Graue Flächen: Bebaute Flächen im Gazastreifen. Schraffur: Israelische Armee
WHO: Haben Massengrab gefunden
Das WHO-Team habe am Eingang des Krankenhauses ein Massengrab vorgefunden und sei informiert worden, dass dort mehr als 80 Menschen begraben seien, schrieb die Weltgesundheitsorganisation. Es habe Spuren von Schüssen und Gewehrfeuer gegeben. Die Gänge und das Gelände des Krankenhauses seien voller medizinischer und anderer Abfälle, was das Infektionsrisiko erhöhe.
Die israelische Armee sucht auf dem Gelände der Al-Schifa-Klinik seit Tagen nach der Hamas-Einsatzzentrale, die sie unter dem weitläufigen Komplex vermutet. Nach Angaben des israelischen Regierungschefs Benjamin Netanyahu haben Soldaten unter der Klinik eine Hamas-Kommandozentrale entdeckt - Belege für diese Aussage wurden bisher nicht veröffentlicht.
Am Samstag hatten Hunderte Menschen den Krankenhauskomplex zu Fuß in Richtung Süden verlassen. UN-Angaben zufolge hatten sich vor Eintreffen der israelischen Armee auf dem Gelände am Mittwoch rund 2.300 Patienten, Verletzte und Vertriebene in dem Krankenhauskomplex befunden.
Tote im Süden des Gazastreifens
Auch im Süden des Gazastreifens griff Israel an. In der Stadt Chan Yunis starben dabei nach Angaben einer Klinik seit Samstag mindestens 47 Menschen. Ein Fotograf berichtete der Nachrichtenagentur dpa, in der Klinik seien viele Leichensäcke aufgereiht gewesen. Die israelische Armee veröffentlichte bisher keine Mitteilung zu den Berichten über Angriffe im Süden. Der israelische Verteidigungsminister Joav Galant hatte zuvor angekündigt, die Angriffe im Gazastreifen würden in Kürze auf den Süden ausgeweitet.

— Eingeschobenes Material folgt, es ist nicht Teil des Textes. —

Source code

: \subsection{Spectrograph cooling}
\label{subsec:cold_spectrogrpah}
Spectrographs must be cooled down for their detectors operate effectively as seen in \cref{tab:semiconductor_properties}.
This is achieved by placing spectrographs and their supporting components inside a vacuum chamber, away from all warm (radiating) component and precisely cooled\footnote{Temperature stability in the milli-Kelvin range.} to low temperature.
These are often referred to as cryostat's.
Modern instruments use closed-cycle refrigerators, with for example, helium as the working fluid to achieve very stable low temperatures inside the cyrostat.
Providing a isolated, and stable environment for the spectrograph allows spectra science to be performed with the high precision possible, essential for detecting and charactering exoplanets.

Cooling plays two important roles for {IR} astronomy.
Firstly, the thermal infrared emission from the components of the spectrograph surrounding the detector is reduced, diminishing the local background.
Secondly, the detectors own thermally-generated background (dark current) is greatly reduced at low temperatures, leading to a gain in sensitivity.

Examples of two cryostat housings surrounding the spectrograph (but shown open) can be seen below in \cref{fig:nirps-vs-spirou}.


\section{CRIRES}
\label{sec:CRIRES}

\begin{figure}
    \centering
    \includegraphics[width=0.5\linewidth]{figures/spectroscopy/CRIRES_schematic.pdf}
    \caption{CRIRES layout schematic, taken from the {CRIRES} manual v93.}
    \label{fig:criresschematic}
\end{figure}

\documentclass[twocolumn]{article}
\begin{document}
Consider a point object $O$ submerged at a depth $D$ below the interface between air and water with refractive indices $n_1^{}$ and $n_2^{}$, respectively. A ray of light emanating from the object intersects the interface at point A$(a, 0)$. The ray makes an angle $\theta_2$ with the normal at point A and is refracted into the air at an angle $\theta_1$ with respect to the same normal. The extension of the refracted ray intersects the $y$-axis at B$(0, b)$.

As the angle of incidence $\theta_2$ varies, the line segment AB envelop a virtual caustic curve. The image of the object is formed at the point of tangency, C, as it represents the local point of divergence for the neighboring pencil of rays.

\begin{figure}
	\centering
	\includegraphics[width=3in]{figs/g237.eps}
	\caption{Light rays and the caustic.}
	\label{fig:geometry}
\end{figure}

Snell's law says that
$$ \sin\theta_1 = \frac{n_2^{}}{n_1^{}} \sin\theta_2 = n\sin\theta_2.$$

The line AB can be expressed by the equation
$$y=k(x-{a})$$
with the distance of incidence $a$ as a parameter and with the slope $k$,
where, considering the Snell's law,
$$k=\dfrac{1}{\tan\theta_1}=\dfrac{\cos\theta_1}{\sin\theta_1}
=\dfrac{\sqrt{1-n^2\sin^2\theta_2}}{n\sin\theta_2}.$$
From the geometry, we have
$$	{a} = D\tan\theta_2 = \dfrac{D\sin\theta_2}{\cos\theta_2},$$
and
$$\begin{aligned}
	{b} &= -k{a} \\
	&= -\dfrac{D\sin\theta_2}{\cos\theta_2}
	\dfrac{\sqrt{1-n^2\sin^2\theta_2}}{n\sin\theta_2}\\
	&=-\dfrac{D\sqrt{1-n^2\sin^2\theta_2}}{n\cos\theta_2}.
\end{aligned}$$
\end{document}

Das Vorgehen der israelischen Armee im Gazastreifen - vor allem die Erstürmung des Al-Schifa-Krankenhauses - hatten international Kritik hervorgerufen. Bundeskanzler Olaf Scholz sprach sich in einem Telefonat mit Israels Regierungschef Benjamin Netanyahu für "humanitäre Feuerpausen" im Gazastreifen aus, um die Bevölkerung besser zu versorgen.
Netanyahu habe daraufhin die "israelischen Bemühungen zum Schutz von Zivilisten" erläutert, diese würden aber weiterhin "von der Hamas konterkariert".
Hamas berichtet von vielen Toten im Gazastreifen
Der Krieg zwischen der islamistischen Hamas und Israel hatte am 7. Oktober begonnen. Damals drangen Hunderte Kämpfer der von den USA und der EU als Terrororganisation eingestuften Hamas nach Israel ein und verübten Gräueltaten überwiegend an Zivilisten. Rund 1.200 Menschen in Israel wurden nach israelischen Angaben getötet, zudem wurden etwa 240 Menschen als Geiseln in den Gazastreifen verschleppt.
Als Reaktion auf den Angriff der Hamas begann Israel mit massiven Angriffen auf Ziele im Gazastreifen, inzwischen sind auch Bodentruppen in das Gebiet eingerückt. Nach Angaben der Hamas, die sich nicht unabhängig überprüfen lassen, wurden seit Beginn der Angriffe rund 12.300 Menschen in dem Palästinensergebiet getötet.